Known in different eras as Avimukta, Varanasi and Kashi,
meaning “where the supreme light shines”,
this great north Indian center of Shiva worship has
had more than 3000 years of continuous habitation. Few
standing buildings are older than the 16th century,
however, as Muslim armies raiding from the 11th century
onward destroyed the ancient Hindu temples and erected
mosques on their foundations. Qutbuddin Aibak's armies
were said to have destroyed more than a thousand temples
in 1194, and Shan Jahan, the builder of the Taj Mahal,
had seventy-six temples demolished. The city's primary
Shiva shrine, the Jyotir Linga Visvanatha or ‘Golden
Temple’, was rebuilt in 1776 across the road from
its original location (now occupied by the Jnana Vapi
mosque). Adjacent to this mosque is the Jnana Vapi well,
the ritual center and axis mundi of Banaras. The Jnana
Vapi, or Well of Wisdom, is said to have been dug by
Shiva himself, and its waters carry the liquid form
of jhana, the light of wisdom. The imposing Alamgir
mosque stands on the site of another of Kashi's most
ancient and sacred shrines, the temple of Bindu Madhava.
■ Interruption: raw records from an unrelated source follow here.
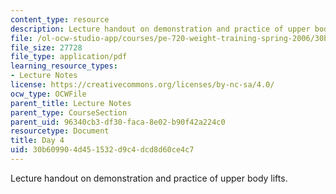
 ```yaml
---
content_type: resource
description: Lecture handout on demonstration and practice of upper body lifts.
file: /ol-ocw-studio-app/courses/pe-720-weight-training-spring-2006/30b609904d451532d9c4dcd8d60ce4c7_day4.pdf
file_size: 27728
file_type: application/pdf
learning_resource_types:
- Lecture Notes
license: https://creativecommons.org/licenses/by-nc-sa/4.0/
ocw_type: OCWFile
parent_title: Lecture Notes
parent_type: CourseSection
parent_uid: 96340cb3-df30-faca-8e02-b90f42a224c0
resourcetype: Document
title: Day 4
uid: 30b60990-4d45-1532-d9c4-dcd8d60ce4c7
---
```

Lecture handout on demonstration and practice of upper body lifts.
In Hindu Kashi, it is said there are thirty-three hundred
million shrines and a half a million images of the deities.
Since a pilgrim would need all the years of his or her
life to visit each of these shrines, it is considered
wise to come to the holy city and never again leave.
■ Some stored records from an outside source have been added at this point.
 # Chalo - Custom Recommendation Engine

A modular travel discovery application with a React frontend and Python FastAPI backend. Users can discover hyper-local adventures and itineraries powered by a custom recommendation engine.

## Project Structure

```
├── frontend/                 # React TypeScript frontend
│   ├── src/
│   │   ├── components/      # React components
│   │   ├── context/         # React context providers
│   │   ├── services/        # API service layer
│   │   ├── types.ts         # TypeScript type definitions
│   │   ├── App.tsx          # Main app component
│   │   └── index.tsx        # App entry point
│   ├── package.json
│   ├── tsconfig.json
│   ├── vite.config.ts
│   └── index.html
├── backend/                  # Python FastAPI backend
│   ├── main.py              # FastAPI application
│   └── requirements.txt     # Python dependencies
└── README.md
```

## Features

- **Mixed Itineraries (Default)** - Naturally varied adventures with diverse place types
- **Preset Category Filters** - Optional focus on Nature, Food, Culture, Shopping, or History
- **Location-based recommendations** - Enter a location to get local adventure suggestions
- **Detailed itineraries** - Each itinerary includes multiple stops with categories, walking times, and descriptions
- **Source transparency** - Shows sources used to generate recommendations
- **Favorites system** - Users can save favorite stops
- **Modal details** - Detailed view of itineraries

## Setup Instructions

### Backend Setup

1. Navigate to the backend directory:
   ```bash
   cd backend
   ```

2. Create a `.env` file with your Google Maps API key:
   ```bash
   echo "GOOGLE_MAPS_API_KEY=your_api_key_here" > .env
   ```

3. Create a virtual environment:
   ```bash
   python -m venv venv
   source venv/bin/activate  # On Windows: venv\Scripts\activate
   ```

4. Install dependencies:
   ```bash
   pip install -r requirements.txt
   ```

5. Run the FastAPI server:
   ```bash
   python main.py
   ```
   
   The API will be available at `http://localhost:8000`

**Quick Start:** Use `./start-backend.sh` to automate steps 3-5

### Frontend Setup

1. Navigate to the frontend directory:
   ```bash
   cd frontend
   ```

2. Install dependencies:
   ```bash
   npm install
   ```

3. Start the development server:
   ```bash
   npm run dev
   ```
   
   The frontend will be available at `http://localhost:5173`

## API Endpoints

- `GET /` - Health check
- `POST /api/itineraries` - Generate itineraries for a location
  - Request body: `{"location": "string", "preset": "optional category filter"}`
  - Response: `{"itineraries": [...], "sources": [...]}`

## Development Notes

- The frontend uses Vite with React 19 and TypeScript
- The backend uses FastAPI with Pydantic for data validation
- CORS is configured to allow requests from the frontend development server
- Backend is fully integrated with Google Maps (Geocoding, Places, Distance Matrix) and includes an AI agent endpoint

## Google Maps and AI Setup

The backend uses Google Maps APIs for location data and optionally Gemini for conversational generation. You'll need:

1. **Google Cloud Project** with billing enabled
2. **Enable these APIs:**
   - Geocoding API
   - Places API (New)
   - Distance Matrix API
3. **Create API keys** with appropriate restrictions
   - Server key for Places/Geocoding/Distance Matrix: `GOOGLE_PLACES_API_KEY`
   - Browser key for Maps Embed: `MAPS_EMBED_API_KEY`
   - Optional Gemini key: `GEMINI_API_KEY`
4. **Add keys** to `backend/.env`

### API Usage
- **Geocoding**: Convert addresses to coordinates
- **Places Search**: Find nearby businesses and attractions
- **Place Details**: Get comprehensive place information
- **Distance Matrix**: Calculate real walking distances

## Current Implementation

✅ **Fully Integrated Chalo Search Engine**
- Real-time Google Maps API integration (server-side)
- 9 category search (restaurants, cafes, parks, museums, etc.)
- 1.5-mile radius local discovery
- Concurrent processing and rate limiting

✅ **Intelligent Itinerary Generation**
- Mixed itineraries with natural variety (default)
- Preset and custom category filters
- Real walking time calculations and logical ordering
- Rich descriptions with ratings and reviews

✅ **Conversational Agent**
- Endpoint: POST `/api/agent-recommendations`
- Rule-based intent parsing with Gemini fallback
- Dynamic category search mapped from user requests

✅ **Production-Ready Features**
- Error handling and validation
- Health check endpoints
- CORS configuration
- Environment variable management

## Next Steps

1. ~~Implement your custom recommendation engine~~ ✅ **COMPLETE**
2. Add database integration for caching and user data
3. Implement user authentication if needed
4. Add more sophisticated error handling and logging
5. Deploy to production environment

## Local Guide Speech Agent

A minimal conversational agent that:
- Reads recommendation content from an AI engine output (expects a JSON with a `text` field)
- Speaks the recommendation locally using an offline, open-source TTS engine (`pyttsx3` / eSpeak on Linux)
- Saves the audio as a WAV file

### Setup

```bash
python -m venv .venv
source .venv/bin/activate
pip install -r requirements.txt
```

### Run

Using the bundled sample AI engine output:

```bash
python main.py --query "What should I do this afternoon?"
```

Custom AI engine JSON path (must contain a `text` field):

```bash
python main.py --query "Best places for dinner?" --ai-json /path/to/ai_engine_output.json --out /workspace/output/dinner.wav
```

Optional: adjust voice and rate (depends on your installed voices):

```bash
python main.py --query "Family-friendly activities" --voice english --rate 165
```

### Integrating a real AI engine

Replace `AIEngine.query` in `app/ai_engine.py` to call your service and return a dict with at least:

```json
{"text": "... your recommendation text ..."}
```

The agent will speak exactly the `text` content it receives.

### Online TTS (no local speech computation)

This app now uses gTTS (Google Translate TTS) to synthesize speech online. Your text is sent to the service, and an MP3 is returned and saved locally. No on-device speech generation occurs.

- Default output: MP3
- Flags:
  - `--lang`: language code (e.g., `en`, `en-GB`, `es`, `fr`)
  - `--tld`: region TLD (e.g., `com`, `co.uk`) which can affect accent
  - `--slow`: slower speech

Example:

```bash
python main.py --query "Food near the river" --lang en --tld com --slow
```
While this enormous number of shrines is perhaps a trifle
exaggerated, Kashi does indeed have many hundreds of
beautiful temples. Some of these temples are named after
the great tirthas, or pilgrimage centers, in other parts
of India - Rameshvaram, Dwarka, Puri, and Kanchipuram,
for example - and it is said that merely by visiting
Kashi one automatically gains the benefit of visiting
all other sacred places. Most pilgrims make only short
visits of days or weeks to Kashi yet others come to
spend their remaining years in the holy city. Those
who come to live in Kashi with the intention of dying
there are called jivan muktas meaning those who ‘are
liberated while still alive’.
Kashi is also traditionally called Mahashamshana, ‘the
great cremation ground’. Hindus believe that cremation
at the holy city insures moksha, or final liberation
of the soul from the endless cycle of birth, death,
and rebirth. Because of this belief, dying persons and
dead bodies from far-off places are brought to Kashi
for cremation at the Manikarnika and other cremation
sites (five principal and eighty-eight minor cremation/bathing
sites lie along the Ganges). In her book, Banaras: City
of Light, Diana Eck writes:
"Death in Kashi is not a feared death, for here
the ordinary God of Death, frightful Yama, has no jurisdiction.
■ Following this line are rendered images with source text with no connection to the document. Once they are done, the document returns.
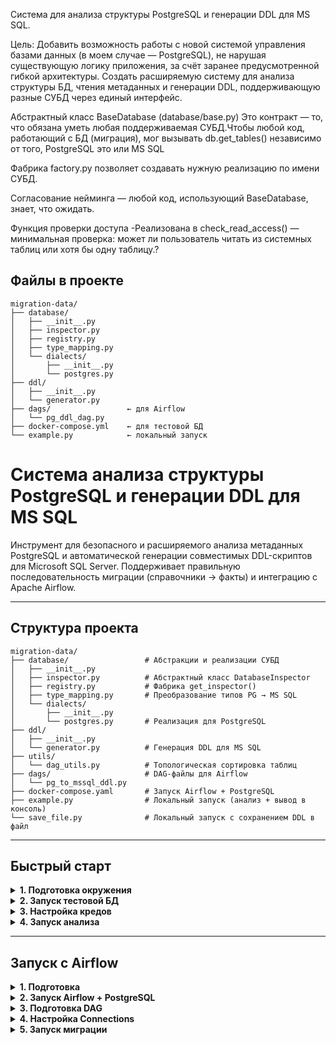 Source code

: Система для анализа структуры PostgreSQL и генерации DDL для MS SQL.

Цель: Добавить возможность работы с новой системой управления базами данных (в моем случае — PostgreSQL), не нарушая существующую логику приложения, за счёт заранее предусмотренной гибкой архитектуры. 
Создать расширяемую систему для анализа структуры БД, чтения метаданных и генерации DDL, поддерживающую разные СУБД через единый интерфейс.

Абстрактный класс BaseDatabase (database/base.py) Это контракт — то, что обязана уметь любая поддерживаемая СУБД.Чтобы любой код, работающий с БД (миграция), мог вызывать db.get_tables() независимо от того, PostgreSQL это или MS SQL

Фабрика factory.py позволяет создавать нужную реализацию по имени СУБД.

Согласование нейминга — любой код, использующий BaseDatabase, знает, что ожидать.

Функция проверки доступа  -Реализована в check_read_access() — минимальная проверка: может ли пользователь читать из системных таблиц или хотя бы одну таблицу.?


##  Файлы в проекте

```
migration-data/
├── database/
│   ├── __init__.py
│   ├── inspector.py
│   ├── registry.py
│   ├── type_mapping.py
│   └── dialects/
│       ├── __init__.py
│       └── postgres.py
├── ddl/
│   ├── __init__.py
│   └── generator.py
├── dags/                 ← для Airflow
│   └── pg_ddl_dag.py
├── docker-compose.yml    ← для тестовой БД
└── example.py            ← локальный запуск
```


# Система анализа структуры PostgreSQL и генерации DDL для MS SQL

Инструмент для безопасного и расширяемого анализа метаданных PostgreSQL и автоматической генерации совместимых DDL-скриптов для Microsoft SQL Server. Поддерживает правильную последовательность миграции (справочники → факты) и интеграцию с Apache Airflow.

---

## Структура проекта

```
migration-data/
├── database/                 # Абстракции и реализации СУБД
│   ├── __init__.py
│   ├── inspector.py          # Абстрактный класс DatabaseInspector
│   ├── registry.py           # Фабрика get_inspector()
│   ├── type_mapping.py       # Преобразование типов PG → MS SQL
│   └── dialects/
│       ├── __init__.py
│       └── postgres.py       # Реализация для PostgreSQL
├── ddl/
│   ├── __init__.py
│   └── generator.py          # Генерация DDL для MS SQL
├── utils/
│   └── dag_utils.py          # Топологическая сортировка таблиц
├── dags/                     # DAG-файлы для Airflow
│   └── pg_to_mssql_ddl.py
├── docker-compose.yaml       # Запуск Airflow + PostgreSQL
├── example.py                # Локальный запуск (анализ + вывод в консоль)
└── save_file.py              # Локальный запуск с сохранением DDL в файл
```

---

## Быстрый старт 

<details>
<summary><b>1. Подготовка окружения</b></summary>

```bash
# Создать и активировать виртуальное окружение
python -m venv .venv
source .venv/bin/activate  # Linux/macOS
# или .venv\Scripts\activate (Windows)

# Установить зависимости
pip install psycopg2-binary
```
</details>

<details>
<summary><b>2. Запуск тестовой БД</b></summary>

Запустите PostgreSQL в Docker:

```bash
docker run -d \
  --name pg-migration-source \
  -e POSTGRES_DB=migration_source \
  -e POSTGRES_USER=migrator \
  -e POSTGRES_PASSWORD=secure_password123 \
  -p 5432:5432 \
  postgres:15
```

Или используйте `docker-compose` из проекта (см. ниже).
</details>

<details>
<summary><b>3. Настройка кредов</b></summary>

В файлах `example.py` или `save_file.py` замените:

```python
user="your_user",
password="your_password",
dbname="your_db"
```

на:

```python
user="migrator",
password="secure_password123",
dbname="migration_source"
```
</details>

<details>
<summary><b>4. Запуск анализа</b></summary>

```bash
python example.py        # вывод в консоль
python save_file.py      # сохранение в all_tables_ddl.sql
```

Результат: файл `all_tables_ddl.sql` с готовыми скриптами для MS SQL.
</details>

---

## Запуск с Airflow 

<details>
<summary><b>1. Подготовка</b></summary>

Убедитесь, что Docker и Docker Compose установлены.

Создайте файл `.env` для Airflow UID:

```bash
echo "AIRFLOW_UID=$(id -u)" > .env
```
</details>

<details>
<summary><b>2. Запуск Airflow + PostgreSQL</b></summary>

```bash
docker-compose up -d
```

Дождитесь запуска (~1–2 мин).  
Откройте: http://localhost:8080  
Логин: `admin` / Пароль: `admin`
</details>

<details>
<summary><b>3. Подготовка DAG</b></summary>

Скопируйте ваш код в папку `dags/`:

```bash
cp -r database dags/
cp -r ddl dags/
cp -r utils dags/
cp dags/pg_to_mssql_ddl.py dags/
```

Airflow автоматически обнаружит DAG.
</details>

<details>
<summary><b>4. Настройка Connections</b></summary>

В UI Airflow (**Admin → Connections**) создайте:

- **Conn Id**: `pg_source`
  - **Conn Type**: `PostgreSQL`
  - **Host**: `postgres-source`
  - **Port**: `5432`
  - **Login**: `migrator`
  - **Password**: `secure_password123`
  - **Database**: `migration_source`

> Хост — `postgres-source` (имя сервиса в `docker-compose.yaml`), не `localhost`!
</details>

<details>
<summary><b>5. Запуск миграции</b></summary>

1. Включите DAG `pg_to_mssql_schema_migration`.
2. Нажмите **Trigger DAG**.
3. Результат:
   - Анализ структуры,
   - Построение зависимостей,
   - Генерация DDL в правильном порядке,
   - (Опционально) создание таблиц в MS SQL.
</details>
Death in Kashi is death known and faced, transformed
and transcended."
Encircling the holy city at a radius of five miles
is the sacred path known as the Panchakroshi Parikrama.
Pilgrims take five days to circumambulate Kashi on this
fifty-mile path, visiting 108 shrines along the way.
If one is unable to walk the entire path a visit to
the Panchakroshi Temple will suffice. By walking round
the sanctuary of this shrine, with its 108 wall reliefs
of the temples along the sacred way, the pilgrim makes
a symbolic journey around the sacred city. Another important
Banaras pilgrimage route is the Nagara Pradakshina,
which takes two days to complete and has seventy-two
shrines.
Today, a crowded, bustling, noisy and dirty city, Banaras
was in antiquity an area of gently rolling hills, lush
forests, and natural springs bordered by the magical
waters of the river Ganges. A favored hermitage site
for many of India's most venerated sages - Guatama Buddha
and Mahavira, Kabir and Tulsi Das, Shankaracharaya,
Ramanuja and Patanjal all meditated here - Banaras has
been and continues to be one of the most visited holy
places on the planet. First-time visitors to Banaras
may find themselves initially overwhelmed by the sensory
stimulation of the place, yet just beneath this facade
is an equally intense presence of immense peacefulness
and spiritual wisdom.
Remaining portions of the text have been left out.